The euro rebounded from a fresh 11-month low of $1.1508 it hit overnight after testing technical support in the $1.15 area. It last traded $1.1609, up 0.05 percent on the day.
· Republican leaders in the U.S. House of Representatives on Thursday delayed at least until next week votes on an immigration bill that was painstakingly negotiated over the last several weeks but has failed to attract enough support for passage.
· The U.S. military has been asked to get ready to house up to 20,000 immigrant children, officials said on Thursday, as President Donald Trump’s efforts to roll back a widely condemned policy of separating children from their parents were beset by confusion.

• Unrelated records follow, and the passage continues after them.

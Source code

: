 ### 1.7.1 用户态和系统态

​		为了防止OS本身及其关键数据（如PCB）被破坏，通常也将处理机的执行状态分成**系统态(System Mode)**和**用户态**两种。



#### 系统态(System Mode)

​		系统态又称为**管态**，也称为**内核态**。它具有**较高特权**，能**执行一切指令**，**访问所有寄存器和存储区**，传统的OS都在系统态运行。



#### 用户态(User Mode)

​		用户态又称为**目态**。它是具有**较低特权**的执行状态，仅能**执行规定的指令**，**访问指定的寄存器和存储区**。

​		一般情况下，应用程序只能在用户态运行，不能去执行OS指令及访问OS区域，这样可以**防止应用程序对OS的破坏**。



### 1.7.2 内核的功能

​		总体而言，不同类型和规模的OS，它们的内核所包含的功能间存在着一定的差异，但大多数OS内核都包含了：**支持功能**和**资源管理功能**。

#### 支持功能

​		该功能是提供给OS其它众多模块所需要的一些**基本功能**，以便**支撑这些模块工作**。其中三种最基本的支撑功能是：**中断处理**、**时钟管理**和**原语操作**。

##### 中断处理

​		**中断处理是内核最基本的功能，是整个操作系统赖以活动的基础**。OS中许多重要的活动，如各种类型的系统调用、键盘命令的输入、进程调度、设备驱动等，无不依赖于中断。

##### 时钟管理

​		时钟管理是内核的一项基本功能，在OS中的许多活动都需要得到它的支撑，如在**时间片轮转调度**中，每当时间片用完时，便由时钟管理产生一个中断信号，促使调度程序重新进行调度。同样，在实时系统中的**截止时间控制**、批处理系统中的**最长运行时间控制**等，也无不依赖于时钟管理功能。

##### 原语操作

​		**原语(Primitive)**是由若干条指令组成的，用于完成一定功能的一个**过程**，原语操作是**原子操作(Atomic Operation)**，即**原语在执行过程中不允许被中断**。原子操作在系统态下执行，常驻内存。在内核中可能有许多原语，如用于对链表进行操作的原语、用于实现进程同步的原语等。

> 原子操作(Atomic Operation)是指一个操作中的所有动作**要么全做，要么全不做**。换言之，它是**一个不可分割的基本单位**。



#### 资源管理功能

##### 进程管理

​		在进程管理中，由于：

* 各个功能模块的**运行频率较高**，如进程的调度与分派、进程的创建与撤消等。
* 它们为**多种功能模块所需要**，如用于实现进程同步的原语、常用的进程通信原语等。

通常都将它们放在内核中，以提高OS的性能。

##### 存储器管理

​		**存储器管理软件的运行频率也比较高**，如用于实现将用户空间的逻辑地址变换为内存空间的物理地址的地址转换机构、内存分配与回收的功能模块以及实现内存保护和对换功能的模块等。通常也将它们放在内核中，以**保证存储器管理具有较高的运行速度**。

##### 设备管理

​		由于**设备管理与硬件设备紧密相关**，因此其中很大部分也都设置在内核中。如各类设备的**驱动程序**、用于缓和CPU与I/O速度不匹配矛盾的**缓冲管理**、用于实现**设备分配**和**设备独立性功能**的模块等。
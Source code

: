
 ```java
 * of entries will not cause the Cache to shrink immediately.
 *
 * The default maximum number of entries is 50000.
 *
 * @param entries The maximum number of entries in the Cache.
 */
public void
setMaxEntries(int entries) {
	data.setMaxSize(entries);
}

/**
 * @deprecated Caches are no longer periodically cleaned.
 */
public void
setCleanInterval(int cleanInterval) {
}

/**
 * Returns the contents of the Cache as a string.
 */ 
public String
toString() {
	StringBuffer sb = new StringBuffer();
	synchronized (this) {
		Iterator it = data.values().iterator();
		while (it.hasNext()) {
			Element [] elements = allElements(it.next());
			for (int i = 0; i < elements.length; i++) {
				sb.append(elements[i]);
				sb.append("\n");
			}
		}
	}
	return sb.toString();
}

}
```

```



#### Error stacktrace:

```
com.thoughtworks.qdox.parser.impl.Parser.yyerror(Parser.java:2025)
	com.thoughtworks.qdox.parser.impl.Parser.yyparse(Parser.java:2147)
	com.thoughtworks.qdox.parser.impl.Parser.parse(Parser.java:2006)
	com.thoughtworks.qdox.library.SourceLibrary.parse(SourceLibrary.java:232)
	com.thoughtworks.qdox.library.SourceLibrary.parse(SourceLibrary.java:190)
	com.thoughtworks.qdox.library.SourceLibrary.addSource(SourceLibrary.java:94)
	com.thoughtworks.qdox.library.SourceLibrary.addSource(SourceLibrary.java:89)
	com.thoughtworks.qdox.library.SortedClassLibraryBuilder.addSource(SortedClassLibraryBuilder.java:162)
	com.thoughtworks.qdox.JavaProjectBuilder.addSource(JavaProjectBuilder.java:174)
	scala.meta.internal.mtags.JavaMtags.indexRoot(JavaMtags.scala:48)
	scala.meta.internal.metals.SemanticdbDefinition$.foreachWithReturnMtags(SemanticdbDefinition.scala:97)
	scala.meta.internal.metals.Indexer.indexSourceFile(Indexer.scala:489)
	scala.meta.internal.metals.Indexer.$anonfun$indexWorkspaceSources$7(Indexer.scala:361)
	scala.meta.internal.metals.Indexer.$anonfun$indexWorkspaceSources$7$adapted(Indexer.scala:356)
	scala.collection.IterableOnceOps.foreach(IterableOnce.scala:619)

· The International Monetary Fund is likely to revise down its growth forecasts for the euro zone as the area faces higher risks from trade, Britain’s talks to leave the bloc and market jitters over fiscal easing in Italy and other states.
When the fund publishes its new forecasts on the global economy in July, it is likely to slightly revise down its growth estimates for the 19-country euro zone but does not expect “a sharp slowdown,” the fund’s managing director Christine Lagarde told a news conference in Luxembourg on Thursday.
· Trump announced in March he would be putting a 25 percent tariff on steel imports and another of 10 percent on aluminium imports. Despite a temporary exemption, the European Union, and therefore the euro zone, became subject to those tariffs at the start of June.
In retaliation, the European Union is implementing as of Friday new duties against U.S. goods, such as orange juice, sweetcorn, peanut butter and blue jeans.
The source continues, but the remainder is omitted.